[Stored data entries]
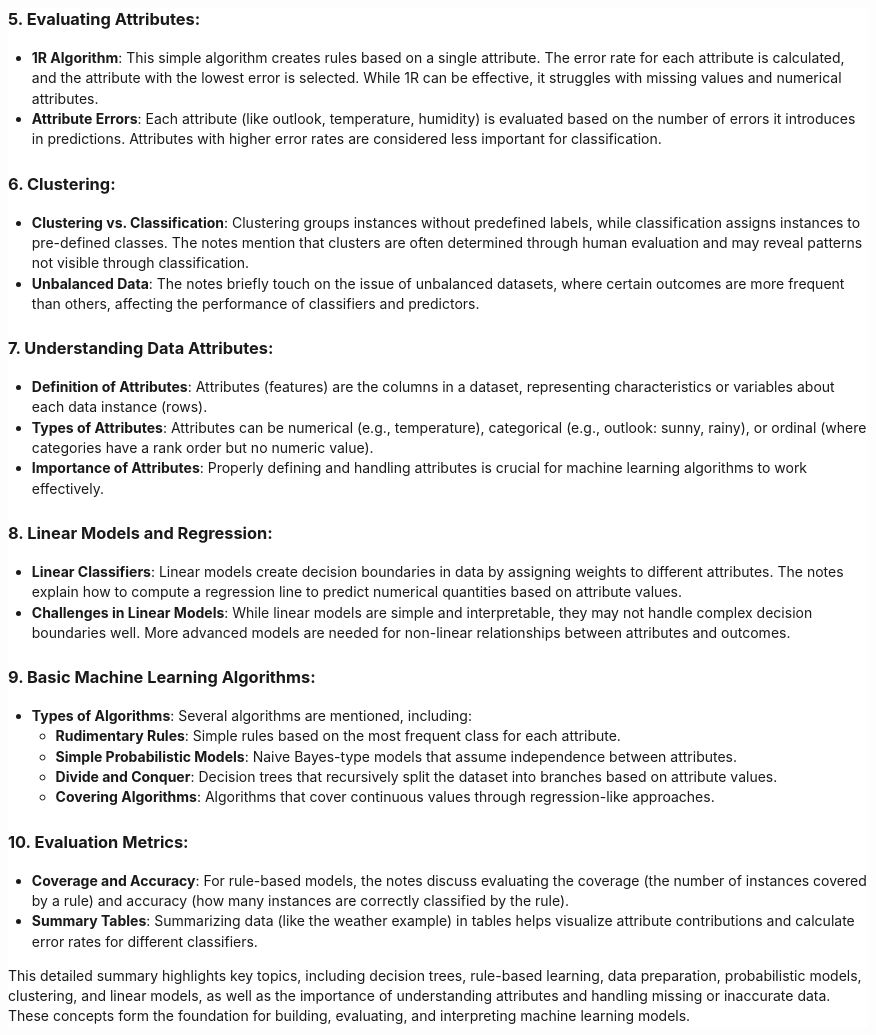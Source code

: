### 5. **Evaluating Attributes**:
   - **1R Algorithm**: This simple algorithm creates rules based on a single attribute. The error rate for each attribute is calculated, and the attribute with the lowest error is selected. While 1R can be effective, it struggles with missing values and numerical attributes.
   - **Attribute Errors**: Each attribute (like outlook, temperature, humidity) is evaluated based on the number of errors it introduces in predictions. Attributes with higher error rates are considered less important for classification.

### 6. **Clustering**:
   - **Clustering vs. Classification**: Clustering groups instances without predefined labels, while classification assigns instances to pre-defined classes. The notes mention that clusters are often determined through human evaluation and may reveal patterns not visible through classification.
   - **Unbalanced Data**: The notes briefly touch on the issue of unbalanced datasets, where certain outcomes are more frequent than others, affecting the performance of classifiers and predictors.

### 7. **Understanding Data Attributes**:
   - **Definition of Attributes**: Attributes (features) are the columns in a dataset, representing characteristics or variables about each data instance (rows).
   - **Types of Attributes**: Attributes can be numerical (e.g., temperature), categorical (e.g., outlook: sunny, rainy), or ordinal (where categories have a rank order but no numeric value).
   - **Importance of Attributes**: Properly defining and handling attributes is crucial for machine learning algorithms to work effectively.

### 8. **Linear Models and Regression**:
   - **Linear Classifiers**: Linear models create decision boundaries in data by assigning weights to different attributes. The notes explain how to compute a regression line to predict numerical quantities based on attribute values.
   - **Challenges in Linear Models**: While linear models are simple and interpretable, they may not handle complex decision boundaries well. More advanced models are needed for non-linear relationships between attributes and outcomes.

### 9. **Basic Machine Learning Algorithms**:
   - **Types of Algorithms**: Several algorithms are mentioned, including:
     - **Rudimentary Rules**: Simple rules based on the most frequent class for each attribute.
     - **Simple Probabilistic Models**: Naive Bayes-type models that assume independence between attributes.
     - **Divide and Conquer**: Decision trees that recursively split the dataset into branches based on attribute values.
     - **Covering Algorithms**: Algorithms that cover continuous values through regression-like approaches.

### 10. **Evaluation Metrics**:
   - **Coverage and Accuracy**: For rule-based models, the notes discuss evaluating the coverage (the number of instances covered by a rule) and accuracy (how many instances are correctly classified by the rule).
   - **Summary Tables**: Summarizing data (like the weather example) in tables helps visualize attribute contributions and calculate error rates for different classifiers.

This detailed summary highlights key topics, including decision trees, rule-based learning, data preparation, probabilistic models, clustering, and linear models, as well as the importance of understanding attributes and handling missing or inaccurate data. These concepts form the foundation for building, evaluating, and interpreting machine learning models.

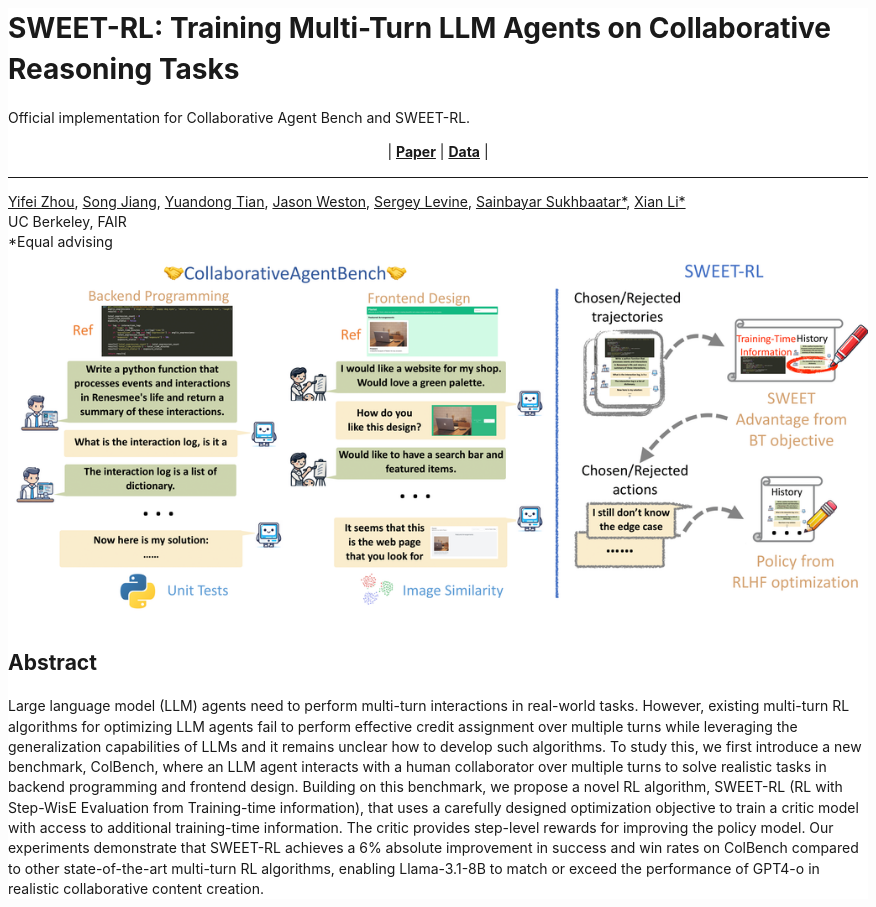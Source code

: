 # SWEET-RL: Training Multi-Turn LLM Agents on Collaborative Reasoning Tasks

Official implementation for Collaborative Agent Bench and SWEET-RL.

<p align="center">
| <a href="https://arxiv.org/abs/2503.15478"><b>Paper</b></a> | <a href="https://huggingface.co/datasets/facebook/collaborative_agent_bench"><b>Data</b></a> |
</p>

---

[Yifei Zhou](https://yifeizhou02.github.io/), [Song Jiang](https://songjiang0909.github.io/), [Yuandong Tian](https://yuandong-tian.com/), [Jason Weston](https://ai.meta.com/people/1163645124801199/jason-weston/), [Sergey Levine](https://people.eecs.berkeley.edu/~svlevine/), [Sainbayar Sukhbaatar*](https://tesatory.github.io/), [Xian Li*](https://ai.meta.com/people/1804676186610787/xian-li/)
<br>
UC Berkeley, FAIR
<br>
*Equal advising
![paper_teaser](paper_teaser.png)

## Abstract
Large language model (LLM) agents need to perform multi-turn interactions in real-world tasks. However, existing multi-turn RL algorithms for optimizing LLM agents fail to perform effective credit assignment over multiple turns while leveraging the generalization capabilities of LLMs and it remains unclear how to develop such algorithms. To study this, we first introduce a new benchmark, ColBench, where an LLM agent interacts with a human collaborator over multiple turns to solve realistic tasks in backend programming and frontend design. Building on this benchmark, we propose a novel RL algorithm, SWEET-RL (RL with Step-WisE Evaluation from Training-time information), that uses a carefully designed optimization objective to train a critic model with access to additional training-time information. The critic provides step-level rewards for improving the policy model. Our experiments demonstrate that SWEET-RL achieves a 6% absolute improvement in success and win rates on ColBench compared to other state-of-the-art multi-turn RL algorithms, enabling Llama-3.1-8B to match or exceed the performance of GPT4-o in realistic collaborative content creation.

◆ **Action item**:
Among the entries, find every line holding "boundaries" and return it.

◆ **Response**:
   - **Linear Classifiers**: Linear models create decision boundaries in data by assigning weights to different attributes. The notes explain how to compute a regression line to predict numerical quantities based on attribute values.
   - **Challenges in Linear Models**: While linear models are simple and interpretable, they may not handle complex decision boundaries well. More advanced models are needed for non-linear relationships between attributes and outcomes.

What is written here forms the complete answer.